KOORDINASI MEKANISME PENGADAAN TENAGA OUTSOURCING DI LINGKUNGAN WILAYAH PTA SURABAYA
KOORDINASI MEKANISME PENGADAAN TENAGA OUTSOURCING DI LINGKUNGAN WILAYAH PTA SURABAYA

Bangkalan, 18 November 2025, Rapat koordinasi pengadaan outsourcing di wilayah PTA Surabaya digelar pada pukul 08.30 WIB bertempat diruang Kesekretariatan. Kegiatan ini diselenggarakan untuk memastikan proses pengadaan berjalan sesuai aturan yang berlaku. Pertemuan tersebut dihadiri oleh Sekretaris, Pejabat Pembuat Komitmen (PPK), dan operator SIRUP. Seluruh peserta hadir tepat waktu untuk memulai agenda yang telah direncanakan.
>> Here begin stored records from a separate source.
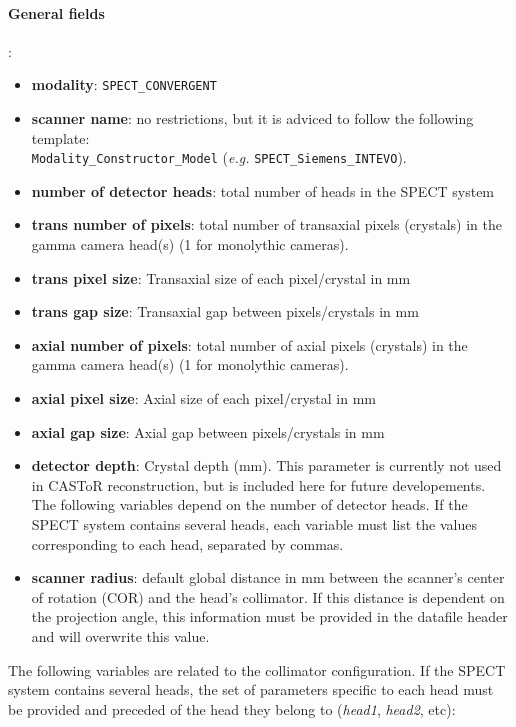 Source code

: \documentclass[a4paper, 11pt]{article}
\begin{document}
\paragraph{General fields}:
\begin{itemize}
  \item \textbf{modality}: \texttt{SPECT\_CONVERGENT}
  \item \textbf{scanner name}: no restrictions, but it is adviced to follow the following template:\\
        \texttt{Modality\_Constructor\_Model} (\textit{e.g.} \texttt{SPECT\_Siemens\_INTEVO}).
  \item \textbf{number of detector heads}: total number of heads in the SPECT system
  \item \textbf{trans number of pixels}: total number of transaxial pixels (crystals) in the gamma camera head(s) (1 for monolythic cameras).
  \item \textbf{trans pixel size}: Transaxial size of each pixel/crystal in mm
  \item \textbf{trans gap size}: Transaxial gap between pixels/crystals in mm
  \item \textbf{axial number of pixels}: total number of axial pixels (crystals) in the gamma camera head(s) (1 for monolythic cameras).
  \item \textbf{axial pixel size}: Axial size of each pixel/crystal in mm
  \item \textbf{axial gap size}: Axial gap between pixels/crystals in mm
  \item \textbf{detector depth}: Crystal depth (mm). This parameter is currently not used in CASToR reconstruction, but is included here for future
        developements. The following variables depend on the number of detector heads. If the SPECT system contains several heads, each variable
        must list the values corresponding to each head, separated by commas.
  \item \textbf{scanner radius}: default global distance in mm between the scanner's center of rotation (COR) and the head's collimator. If this
        distance is dependent on the projection angle, this information must be provided in the datafile header and will overwrite this value.
\end{itemize}

The following variables are related to the collimator configuration. If the SPECT system contains several heads, the set of parameters specific to
each head must be provided and preceded of the head they belong to (\textit{head1}, \textit{head2}, etc):
\end{document}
Acara dibuka secara resmi oleh Sekretaris PTA Surabaya Bapak Dr. Naffi, S.Ag., M.H. beliau menegaskan pentingnya koordinasi yang solid di antara seluruh pihak yang terlibat dalam pengadaan tenaga outsourcing. “Kita harus menjaga transparansi dan akuntabilitas dalam setiap tahapan pengadaan,” ujar Sekretaris PTA Surabaya dalam sambutannya. Pernyataan tersebut menjadi penekanan awal sebelum diskusi teknis dimulai seluruh Pengadilan se-Jawa Timur.

Selanjutnya, PPK memaparkan kebutuhan pengadaan outsourcing untuk tahun anggaran berjalan di tahun 2025 ini memenuhi anggaran 2 bulan terkahir mulai bulan November dan Desember 2025. Penjelasan tersebut mencakup rincian lingkup pekerjaan, estimasi anggaran, serta jadwal pelaksanaan. Operator SIRUP kemudian menambahkan informasi teknis terkait proses input dan pemutakhiran data pada sistem. Para peserta memberikan pertanyaan untuk memastikan seluruh prosedur dapat dijalankan dengan tepat.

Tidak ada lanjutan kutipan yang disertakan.